Existing lighting stock
Not surprisingly, the greatest portion of lamps is installed in the residential and commercial building sectors. The residential sector, including 113 million buildings with 241 billion square feet of floorspace, uses 5.8 billion lamps operating an average 1.8 hours per day. The commercial sector, including 5.5 million buildings with 81.2 billion square feet of floorspace, uses 2.1 billion lamps operating an average 11.2 hours per day.

Average lamp efficacy increased from 45 to 58 lumens per watt (LPW) between 2001 and 2010, indicating a general trend to higher efficiency driven primarily by market preference, commercial building energy codes, utility demand-side management programs, the sustainable design movement and product regulations.

In the residential market, which added 1.2 billion installed lamps between 2001 and 2010, a major technology shift from incandescent to compact fluorescent resulted in a decrease in lighting energy consumption from 208 to 175 terawatt-hours (TWh). The share of general-service incandescent lamps fell from 79 percent of the installed residential lighting base in 2001 to 52 percent in 2010. Compact fluorescent lamps (CFLs) increased from 2 to 19 percent in 2010—with one general--service screwbase CFL in operation for every two general-service incandescent A-lamps—contributing to a reduction in average lamp wattage from 63 to 46 watts (W) and an increase in average lamp efficacy from 17 to 19 LPW. Dimmers control 12 percent of lamps—nearly 700 million—according to the DOE.

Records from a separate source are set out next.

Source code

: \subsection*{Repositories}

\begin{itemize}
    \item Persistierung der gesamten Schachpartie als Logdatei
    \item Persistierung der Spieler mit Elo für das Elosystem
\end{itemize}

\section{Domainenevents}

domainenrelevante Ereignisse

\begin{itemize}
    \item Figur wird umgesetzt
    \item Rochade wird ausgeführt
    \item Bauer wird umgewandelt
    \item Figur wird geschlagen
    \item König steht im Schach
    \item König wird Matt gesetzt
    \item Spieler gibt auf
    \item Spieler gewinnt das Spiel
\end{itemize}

In the commercial market, which added about 100 million installed lamps between 2001 and 2010, a major technology shift from linear fluorescent T12 to T8 and T5 resulted in a decrease in lighting energy consumption from 391 to 349 TWh. The share of T8 in the installed base of linear fluorescent lamps increased from about 33 percent in 2001 to 61.6 percent in 2010—while T5 increased to 6.3 percent and T12 decreased to 31.3 percent—resulting in a reduction in average lamp wattage from 56 to 42W and an increase in average lamp efficacy from 51 to 70 LPW.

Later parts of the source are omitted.